Note that I do not use females unless they have round bellies and their ovipositor is clearly visible.


----------



## Ciddian (Mar 15, 2006)

My set up is basically the same  I only wish i could do more but i dont have much room to spare...

Do you cover your tanks 90%?


----------



## Brian (Mar 14, 2006)

Yeah, I cover my tank more or less 90% with saran wrap.

How many spawns do you have going?


----------



## Suzanne (Mar 11, 2006)

they're lovely - I started with Bettas but got very frustrated - I had no idea there were so many betta breeders in this area!


----------



## Ciddian (Mar 15, 2006)

Thanks suzanne 

Brian i only have the one, and i am growing out two others... 
I dont have much space and my bf wont let me take over the dinning room table with tanks again 

However when we move in aug somtime i am getting a 2 bedroom apt... Fish room!


----------



## ontariobetta (Mar 13, 2006)

I breed a little of everything  But my favorits are marbles. Right now I have a spawn of marble plakats, and a bunch of randoms (from pastels to pink butterflys), and my most recent is pineapple plakats. I'm setting up some spawns for next week, blue marble female x 'dalmation' marble plakat, and steel/red CT x Blue/red CT. Then I'm getting some more fish in hopfully next week, so there will be lots more spawns to do!

My set up is just a 5 or 10gal tank, heater, sponge filter, and live plants if i've got em. What I do is put the male in the tank in the morning, then around 6ish I put the female in (seperated), then release them before I go to bed. Usually they have spawned by the next day.
For the first 2 days I feed boiled egg yoke, then straigh to baby brine shrimp.

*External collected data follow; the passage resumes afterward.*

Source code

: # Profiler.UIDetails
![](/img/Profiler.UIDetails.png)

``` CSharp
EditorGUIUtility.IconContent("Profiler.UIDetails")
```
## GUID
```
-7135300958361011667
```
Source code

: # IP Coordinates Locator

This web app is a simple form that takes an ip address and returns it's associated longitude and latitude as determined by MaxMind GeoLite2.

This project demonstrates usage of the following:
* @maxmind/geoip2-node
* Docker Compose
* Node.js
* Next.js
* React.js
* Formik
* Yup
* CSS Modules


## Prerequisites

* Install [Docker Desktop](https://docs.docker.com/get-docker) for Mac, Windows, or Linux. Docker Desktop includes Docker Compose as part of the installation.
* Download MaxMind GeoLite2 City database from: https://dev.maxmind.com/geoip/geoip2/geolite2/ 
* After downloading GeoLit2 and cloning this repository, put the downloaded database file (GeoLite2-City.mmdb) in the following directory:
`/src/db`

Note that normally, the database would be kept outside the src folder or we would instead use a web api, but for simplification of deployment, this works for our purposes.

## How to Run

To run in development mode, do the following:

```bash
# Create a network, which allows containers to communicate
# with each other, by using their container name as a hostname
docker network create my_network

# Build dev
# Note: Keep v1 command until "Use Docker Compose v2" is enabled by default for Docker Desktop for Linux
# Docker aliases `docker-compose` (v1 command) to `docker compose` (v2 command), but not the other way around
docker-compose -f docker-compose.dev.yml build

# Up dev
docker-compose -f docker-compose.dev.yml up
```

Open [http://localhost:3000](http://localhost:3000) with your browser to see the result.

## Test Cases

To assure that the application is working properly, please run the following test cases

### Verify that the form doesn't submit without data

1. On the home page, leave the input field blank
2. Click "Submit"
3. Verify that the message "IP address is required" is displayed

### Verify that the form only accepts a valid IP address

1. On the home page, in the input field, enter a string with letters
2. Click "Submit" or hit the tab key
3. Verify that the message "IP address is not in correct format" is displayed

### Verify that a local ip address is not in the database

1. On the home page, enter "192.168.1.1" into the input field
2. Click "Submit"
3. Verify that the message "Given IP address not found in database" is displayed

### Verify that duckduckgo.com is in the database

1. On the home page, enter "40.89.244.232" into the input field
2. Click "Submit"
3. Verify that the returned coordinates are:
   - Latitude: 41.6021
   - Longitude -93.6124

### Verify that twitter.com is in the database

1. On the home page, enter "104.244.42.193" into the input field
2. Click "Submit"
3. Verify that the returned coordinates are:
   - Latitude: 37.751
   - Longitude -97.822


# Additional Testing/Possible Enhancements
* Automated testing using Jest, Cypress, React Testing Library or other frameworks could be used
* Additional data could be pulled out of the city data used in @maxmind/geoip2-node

How old are your babies right now?


----------



## Ciddian (Mar 15, 2006)

OOhh awesome!
I actually just picked up a pinapple/blue plakat this weekend! Your spawns sound so nice! I will definatly need to get a female plakat off of you somtime because i just cannot find them in the city 

Right now i have some 6 months (regular) and the few i got from the above pair. I messed up and tried some different foods but of course i made the mistake of over feeding. I didnt have a sure way of hatching brine but i've got it down pat now 
The babies from above would be from feb somtime, not sure without my calander ~_~!

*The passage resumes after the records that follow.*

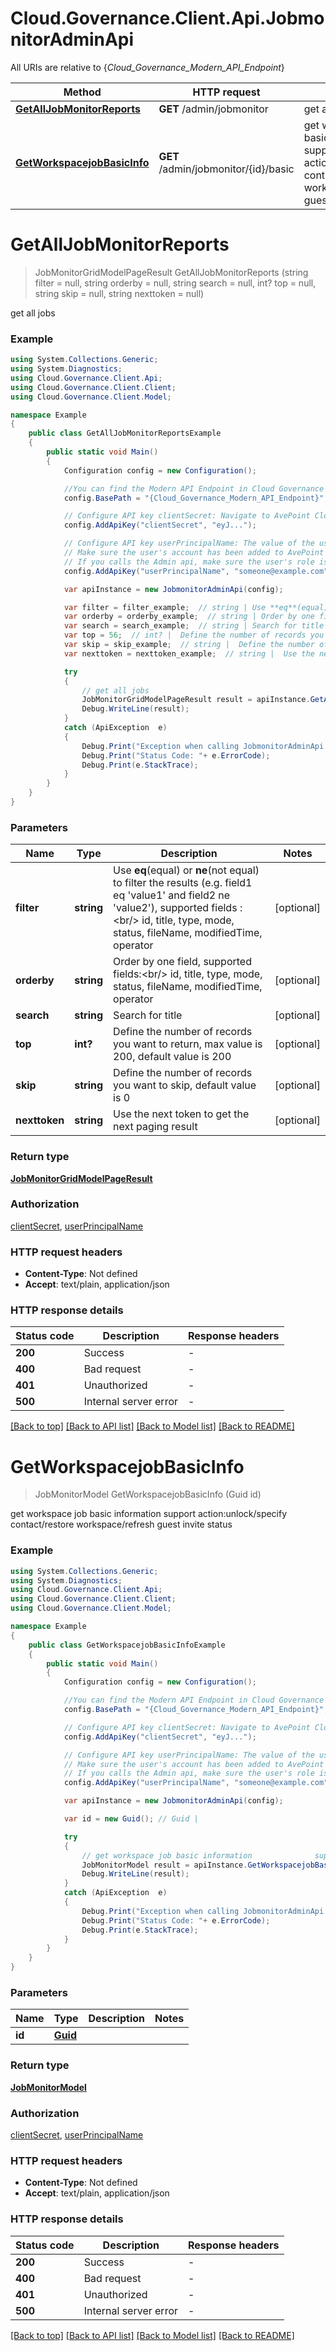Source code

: # Cloud.Governance.Client.Api.JobmonitorAdminApi

All URIs are relative to {*Cloud_Governance_Modern_API_Endpoint*}

Method | HTTP request | Description
------------- | ------------- | -------------
[**GetAllJobMonitorReports**](JobmonitorAdminApi.md#getalljobmonitorreports) | **GET** /admin/jobmonitor | get all jobs
[**GetWorkspacejobBasicInfo**](JobmonitorAdminApi.md#getworkspacejobbasicinfo) | **GET** /admin/jobmonitor/{id}/basic | get workspace job basic information              support action:unlock/specify contact/restore workspace/refresh guest invite status


<a name="getalljobmonitorreports"></a>
# **GetAllJobMonitorReports**
> JobMonitorGridModelPageResult GetAllJobMonitorReports (string filter = null, string orderby = null, string search = null, int? top = null, string skip = null, string nexttoken = null)

get all jobs

### Example
```csharp
using System.Collections.Generic;
using System.Diagnostics;
using Cloud.Governance.Client.Api;
using Cloud.Governance.Client.Client;
using Cloud.Governance.Client.Model;

namespace Example
{
    public class GetAllJobMonitorReportsExample
    {
        public static void Main()
        {
            Configuration config = new Configuration();

            //You can find the Modern API Endpoint in Cloud Governance admin user guide for your environment.
            config.BasePath = "{Cloud_Governance_Modern_API_Endpoint}";

            // Configure API key clientSecret: Navigate to AvePoint Cloud Governance Settings > API Authentication Management to Obtain a client secret.
            config.AddApiKey("clientSecret", "eyJ...");

            // Configure API key userPrincipalName: The value of the userPrincipalName parameter is the login name of a delegated user that will be used to invoke the AvePoint Cloud Governance API. 
            // Make sure the user's account has been added to AvePoint Online Services and has the license for AvePoint Cloud Governance.
            // If you calls the Admin api, make sure the user's role is Service Administrator for AvePoint Cloud Governance.
            config.AddApiKey("userPrincipalName", "someone@example.com");

            var apiInstance = new JobmonitorAdminApi(config);

            var filter = filter_example;  // string | Use **eq**(equal) or **ne**(not equal) to filter the results (e.g. field1 eq 'value1' and field2 ne 'value2'), supported fields :<br/> id, title, type, mode, status, fileName, modifiedTime, operator (optional) 
            var orderby = orderby_example;  // string | Order by one field, supported fields:<br/> id, title, type, mode, status, fileName, modifiedTime, operator (optional) 
            var search = search_example;  // string | Search for title (optional) 
            var top = 56;  // int? |  Define the number of records you want to return, max value is 200, default value is 200 (optional) 
            var skip = skip_example;  // string |  Define the number of records you want to skip, default value is 0 (optional) 
            var nexttoken = nexttoken_example;  // string |  Use the next token to get the next paging result (optional) 

            try
            {
                // get all jobs
                JobMonitorGridModelPageResult result = apiInstance.GetAllJobMonitorReports(filter, orderby, search, top, skip, nexttoken);
                Debug.WriteLine(result);
            }
            catch (ApiException  e)
            {
                Debug.Print("Exception when calling JobmonitorAdminApi.GetAllJobMonitorReports: " + e.Message );
                Debug.Print("Status Code: "+ e.ErrorCode);
                Debug.Print(e.StackTrace);
            }
        }
    }
}
```

### Parameters

Name | Type | Description  | Notes
------------- | ------------- | ------------- | -------------
 **filter** | **string**| Use **eq**(equal) or **ne**(not equal) to filter the results (e.g. field1 eq &#39;value1&#39; and field2 ne &#39;value2&#39;), supported fields :&lt;br/&gt; id, title, type, mode, status, fileName, modifiedTime, operator | [optional] 
 **orderby** | **string**| Order by one field, supported fields:&lt;br/&gt; id, title, type, mode, status, fileName, modifiedTime, operator | [optional] 
 **search** | **string**| Search for title | [optional] 
 **top** | **int?**|  Define the number of records you want to return, max value is 200, default value is 200 | [optional] 
 **skip** | **string**|  Define the number of records you want to skip, default value is 0 | [optional] 
 **nexttoken** | **string**|  Use the next token to get the next paging result | [optional] 

### Return type

[**JobMonitorGridModelPageResult**](JobMonitorGridModelPageResult.md)

### Authorization

[clientSecret](../README.md#clientSecret), [userPrincipalName](../README.md#userPrincipalName)

### HTTP request headers

 - **Content-Type**: Not defined
 - **Accept**: text/plain, application/json

### HTTP response details
| Status code | Description | Response headers |
|-------------|-------------|------------------|
| **200** | Success |  -  |
| **400** | Bad request |  -  |
| **401** | Unauthorized |  -  |
| **500** | Internal server error |  -  |

[[Back to top]](#) [[Back to API list]](../README.md#documentation-for-api-endpoints) [[Back to Model list]](../README.md#documentation-for-models) [[Back to README]](../README.md)

<a name="getworkspacejobbasicinfo"></a>
# **GetWorkspacejobBasicInfo**
> JobMonitorModel GetWorkspacejobBasicInfo (Guid id)

get workspace job basic information              support action:unlock/specify contact/restore workspace/refresh guest invite status

### Example
```csharp
using System.Collections.Generic;
using System.Diagnostics;
using Cloud.Governance.Client.Api;
using Cloud.Governance.Client.Client;
using Cloud.Governance.Client.Model;

namespace Example
{
    public class GetWorkspacejobBasicInfoExample
    {
        public static void Main()
        {
            Configuration config = new Configuration();

            //You can find the Modern API Endpoint in Cloud Governance admin user guide for your environment.
            config.BasePath = "{Cloud_Governance_Modern_API_Endpoint}";

            // Configure API key clientSecret: Navigate to AvePoint Cloud Governance Settings > API Authentication Management to Obtain a client secret.
            config.AddApiKey("clientSecret", "eyJ...");

            // Configure API key userPrincipalName: The value of the userPrincipalName parameter is the login name of a delegated user that will be used to invoke the AvePoint Cloud Governance API. 
            // Make sure the user's account has been added to AvePoint Online Services and has the license for AvePoint Cloud Governance.
            // If you calls the Admin api, make sure the user's role is Service Administrator for AvePoint Cloud Governance.
            config.AddApiKey("userPrincipalName", "someone@example.com");

            var apiInstance = new JobmonitorAdminApi(config);

            var id = new Guid(); // Guid | 

            try
            {
                // get workspace job basic information              support action:unlock/specify contact/restore workspace/refresh guest invite status
                JobMonitorModel result = apiInstance.GetWorkspacejobBasicInfo(id);
                Debug.WriteLine(result);
            }
            catch (ApiException  e)
            {
                Debug.Print("Exception when calling JobmonitorAdminApi.GetWorkspacejobBasicInfo: " + e.Message );
                Debug.Print("Status Code: "+ e.ErrorCode);
                Debug.Print(e.StackTrace);
            }
        }
    }
}
```

### Parameters

Name | Type | Description  | Notes
------------- | ------------- | ------------- | -------------
 **id** | [**Guid**](Guid.md)|  | 

### Return type

[**JobMonitorModel**](JobMonitorModel.md)

### Authorization

[clientSecret](../README.md#clientSecret), [userPrincipalName](../README.md#userPrincipalName)

### HTTP request headers

 - **Content-Type**: Not defined
 - **Accept**: text/plain, application/json

### HTTP response details
| Status code | Description | Response headers |
|-------------|-------------|------------------|
| **200** | Success |  -  |
| **400** | Bad request |  -  |
| **401** | Unauthorized |  -  |
| **500** | Internal server error |  -  |

[[Back to top]](#) [[Back to API list]](../README.md#documentation-for-api-endpoints) [[Back to Model list]](../README.md#documentation-for-models) [[Back to README]](../README.md)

My number one problem is having small babies... It usually takes me a long time to get them to grow out but i need a good size grow out tank obviously.

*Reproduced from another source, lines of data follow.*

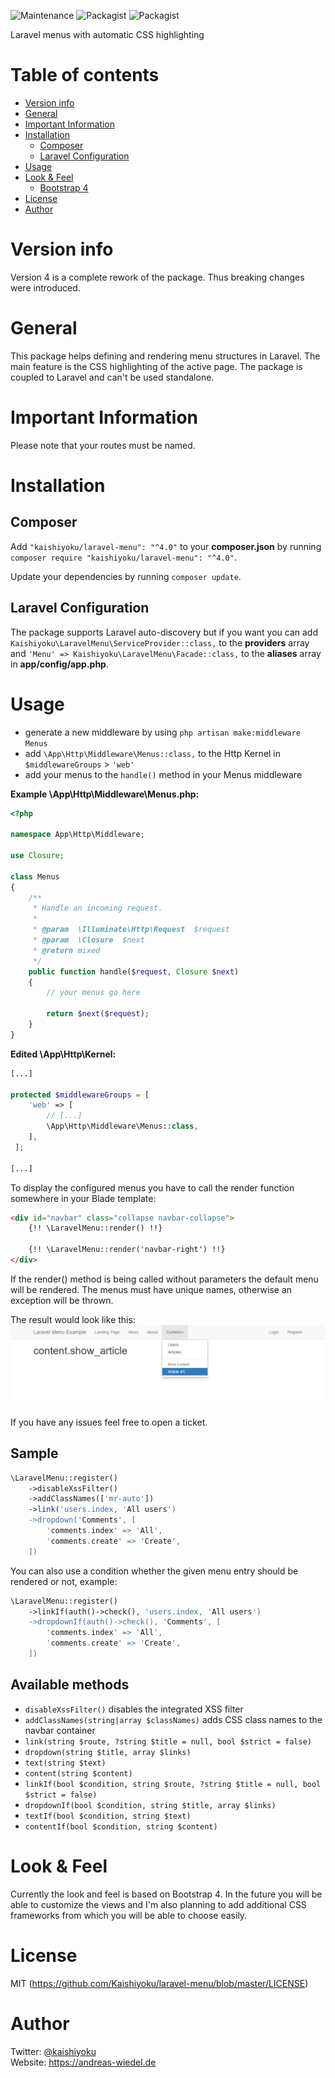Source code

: ![Maintenance](https://img.shields.io/maintenance/yes/2020.svg)
![Packagist](https://img.shields.io/packagist/v/kaishiyoku/laravel-menu.svg) ![Packagist](https://img.shields.io/packagist/dt/kaishiyoku/laravel-menu.svg)

Laravel menus with automatic CSS highlighting

Table of contents
=================

  * [Version info](#version-info)
  * [General](#general)
  * [Important Information](#important-information)
  * [Installation](#installation)
    * [Composer](#composer)
    * [Laravel Configuration](#laravel-configuration)
  * [Usage](#usage)
  * [Look & Feel](#look--feel)
    * [Bootstrap 4](#bootstrap-4)
  * [License](#license)
  * [Author](#author)


Version info
============

Version 4 is a complete rework of the package.
Thus breaking changes were introduced.


General
=======

This package helps defining and rendering menu structures in Laravel.
The main feature is the CSS highlighting of the active page.
The package is coupled to Laravel and can't be used standalone.


Important Information
=====================
Please note that your routes must be named.


Installation
============

Composer
--------
Add ```"kaishiyoku/laravel-menu": "^4.0"``` to your **composer.json**
by running ```composer require "kaishiyoku/laravel-menu": "^4.0"```.

Update your dependencies by running ```composer update```.

Laravel Configuration
---------------------

The package supports Laravel auto-discovery but if you want you can add ```Kaishiyoku\LaravelMenu\ServiceProvider::class,``` to the **providers** array  
and ```'Menu' => Kaishiyoku\LaravelMenu\Facade::class,``` to the **aliases** array in **app/config/app.php**.


Usage
=====

* generate a new middleware by using `php artisan make:middleware Menus`
* add `\App\Http\Middleware\Menus::class,` to the Http Kernel in `$middlewareGroups` > `'web'`
* add your menus to the `handle()` method in your Menus middleware

**Example \App\Http\Middleware\Menus.php:**
```php
<?php

namespace App\Http\Middleware;

use Closure;

class Menus
{
    /**
     * Handle an incoming request.
     *
     * @param  \Illuminate\Http\Request  $request
     * @param  \Closure  $next
     * @return mixed
     */
    public function handle($request, Closure $next)
    {
        // your menus go here

        return $next($request);
    }
}
```

**Edited \App\Http\Kernel:**
```php
[...]

protected $middlewareGroups = [
    'web' => [
        // [...]
        \App\Http\Middleware\Menus::class,
    ],
 ];

[...]
```

To display the configured menus you have to call the render function somewhere in your Blade template:

```html
<div id="navbar" class="collapse navbar-collapse">
    {!! \LaravelMenu::render() !!}

    {!! \LaravelMenu::render('navbar-right') !!}
</div>
```

If the render() method is being called without parameters the default menu will be rendered.
The menus must have unique names, otherwise an exception will be thrown.

The result would look like this:
![Screenshot 1](https://raw.githubusercontent.com/Kaishiyoku/laravel-menu/screenshots/screenshot1.png "Basic menu implementation")

If you have any issues feel free to open a ticket.

Sample
------

```php
\LaravelMenu::register()
    ->disableXssFilter()
    ->addClassNames(['mr-auto'])
    ->link('users.index, 'All users')
    ->dropdown('Comments', [
        'comments.index' => 'All',
        'comments.create' => 'Create',
    ])
```

You can also use a condition whether the given menu entry should be rendered or not, example:

```php
\LaravelMenu::register()
    ->linkIf(auth()->check(), 'users.index, 'All users')
    ->dropdownIf(auth()->check(), 'Comments', [
        'comments.index' => 'All',
        'comments.create' => 'Create',
    ])
```

Available methods
-----------------

* `disableXssFilter()` disables the integrated XSS filter
* `addClassNames(string|array $classNames)` adds CSS class names to the navbar container
* `link(string $route, ?string $title = null, bool $strict = false)`
* `dropdown(string $title, array $links)`
* `text(string $text)`
* `content(string $content)`
* `linkIf(bool $condition, string $route, ?string $title = null, bool $strict = false)`
* `dropdownIf(bool $condition, string $title, array $links)`
* `textIf(bool $condition, string $text)`
* `contentIf(bool $condition, string $content)`


Look & Feel
===========

Currently the look and feel is based on Bootstrap 4.
In the future you will be able to customize the views and I'm also planning to add additional CSS frameworks from which you will be able to choose easily.

License
=======

MIT (https://github.com/Kaishiyoku/laravel-menu/blob/master/LICENSE)


Author
======
Twitter: [@kaishiyoku](https://twitter.com/kaishiyoku)  
Website: https://andreas-wiedel.de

What sizes do you guys use?


----------



## novice (Mar 14, 2006)

*Spawning at full moon*

Mmm - spawning before full moon, now that is something new for my books, must try that, I knew big game fishing had to something to do with full moon, neap tide etc, but spawning betta's before full moon is surely something i need to try, I have given the Melano crown tail a try as well as the Half moon reds, but with little luck - I know i am lucking out with the feeding of the fry's
need to get better at feeding them and the water changes, i do have micro worms vinegar eels grindal worm & bbs now. Still looking out for a nice red pair of blood red half moons in the toronto/scarborough area - lost my pair a month ago.


----------



## ranmasatome (Mar 14, 2006)

Jess... wouldn't the plans be dependant on whether you're spawning mouth-brooders or bubble nesters?


----------



## Brian (Mar 14, 2006)

Well, by what she has posted... she is spawning bubble nesters. Usually when people refer to bettas, they are referring to the bubble nesters and through the picture, you can tell. They look very different than the Betta Falx and all the other ones that are commonly available as mouth brooders.


----------



## Ciddian (Mar 15, 2006)

OOhhh yes! I am sorry....Mine are all bubble nesters...

I havent the room to jump into mouth brooders but i am hoping to by next year somtime. ^^ thanks for pointing that out RanMan


----------